Bollywood Hungama - Juvenile Justice Review: Kim Hye Soo starrer dares to show ugly side of crimes inspired by true events

Ready Steady Cut review – complex courtroom drama with a lot of issues: "I don’t subscribe to the belief that all TV shows need a “likable” protagonist, but most need a clear point of view. Kim Hye-su delivers a tremendous performance here that the writing doesn’t always support, and the tendency for the script to devolve into preachy monologues does the whole thing a disservice. There’s interesting interplay between the show’s procedural and more serialized elements that makes the entire season dump an intriguing decision, but its overall tone can be grating in large doses, and it might have been better suited to the usual twice-weekly distribution that Netflix employs for most of its k-drama slate. Either way, there’s an interesting season of television here, just one that can’t quite live up to its full potential."
posted by oh yeah! (1 comment total)
 
Just finished watching this series. I agree with the 'Ready Steady Cut' reviewer on there being problems with the writing, and I don't think it's an issue of clunky subtitling as is often the case with Netflix from what Korean-speaking reviewers often note. There were a lot of exposition-dumps, of characters doing that "As you know [insert fact that both characters would know and not need to say to each other]" thing. I don't know that there's a non-clunky way to get around it, short of having one character being brand-new to working in the court to be there just to ask all the dumb layperson questions.

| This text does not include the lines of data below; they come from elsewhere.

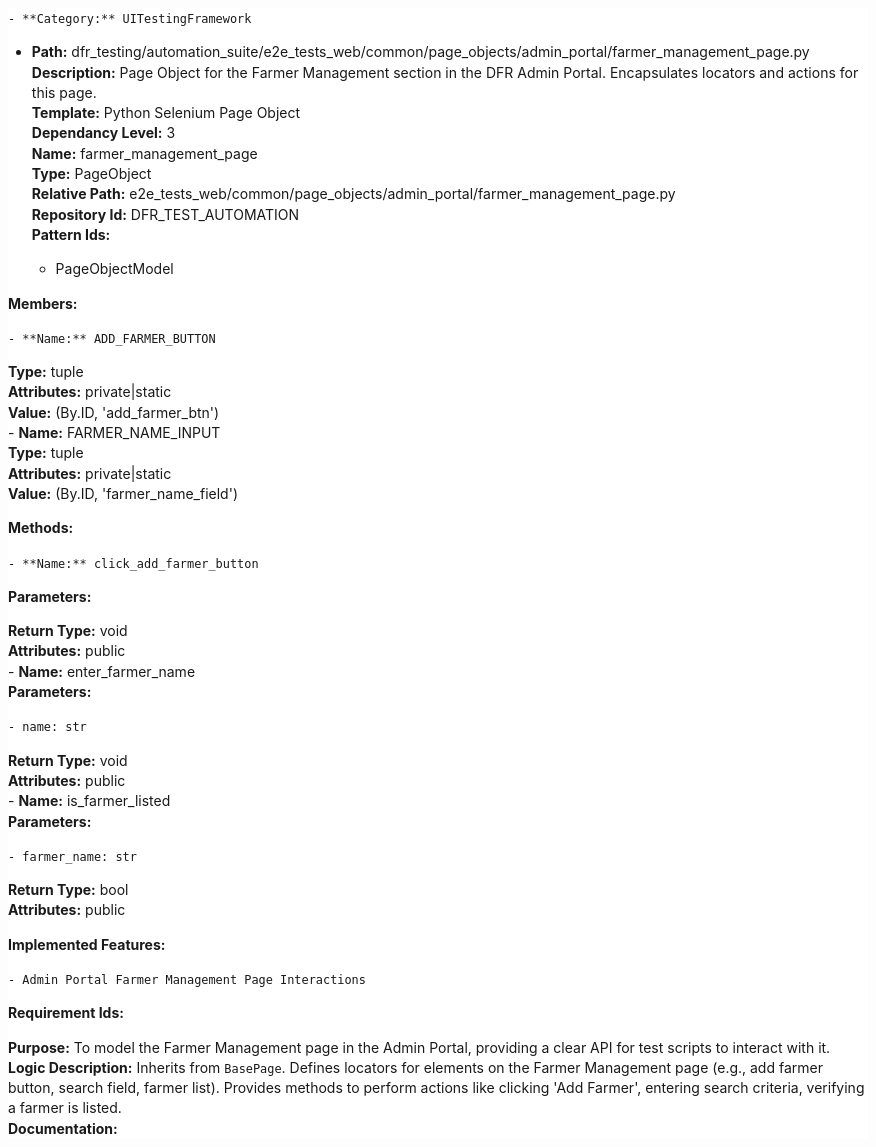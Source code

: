     - **Category:** UITestingFramework
    
- **Path:** dfr_testing/automation_suite/e2e_tests_web/common/page_objects/admin_portal/farmer_management_page.py  
**Description:** Page Object for the Farmer Management section in the DFR Admin Portal. Encapsulates locators and actions for this page.  
**Template:** Python Selenium Page Object  
**Dependancy Level:** 3  
**Name:** farmer_management_page  
**Type:** PageObject  
**Relative Path:** e2e_tests_web/common/page_objects/admin_portal/farmer_management_page.py  
**Repository Id:** DFR_TEST_AUTOMATION  
**Pattern Ids:**
    
    - PageObjectModel
    
**Members:**
    
    - **Name:** ADD_FARMER_BUTTON  
**Type:** tuple  
**Attributes:** private|static  
**Value:** (By.ID, 'add_farmer_btn')  
    - **Name:** FARMER_NAME_INPUT  
**Type:** tuple  
**Attributes:** private|static  
**Value:** (By.ID, 'farmer_name_field')  
    
**Methods:**
    
    - **Name:** click_add_farmer_button  
**Parameters:**
    
    
**Return Type:** void  
**Attributes:** public  
    - **Name:** enter_farmer_name  
**Parameters:**
    
    - name: str
    
**Return Type:** void  
**Attributes:** public  
    - **Name:** is_farmer_listed  
**Parameters:**
    
    - farmer_name: str
    
**Return Type:** bool  
**Attributes:** public  
    
**Implemented Features:**
    
    - Admin Portal Farmer Management Page Interactions
    
**Requirement Ids:**
    
    
**Purpose:** To model the Farmer Management page in the Admin Portal, providing a clear API for test scripts to interact with it.  
**Logic Description:** Inherits from `BasePage`. Defines locators for elements on the Farmer Management page (e.g., add farmer button, search field, farmer list). Provides methods to perform actions like clicking 'Add Farmer', entering search criteria, verifying a farmer is listed.  
**Documentation:**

It's a "ripped from the headlines" kind of show that probably hits harder when one knows the actual headlines and statistics that it's alluding to. There were a lot of good performances and heart-wrenching sequences. I don't regret watching it, and I don't think I agree with the 'fizzles out at the end' assessment by Review Geek. I do agree that it's a flawed series though, just not sure exactly what it needed to be less flawed.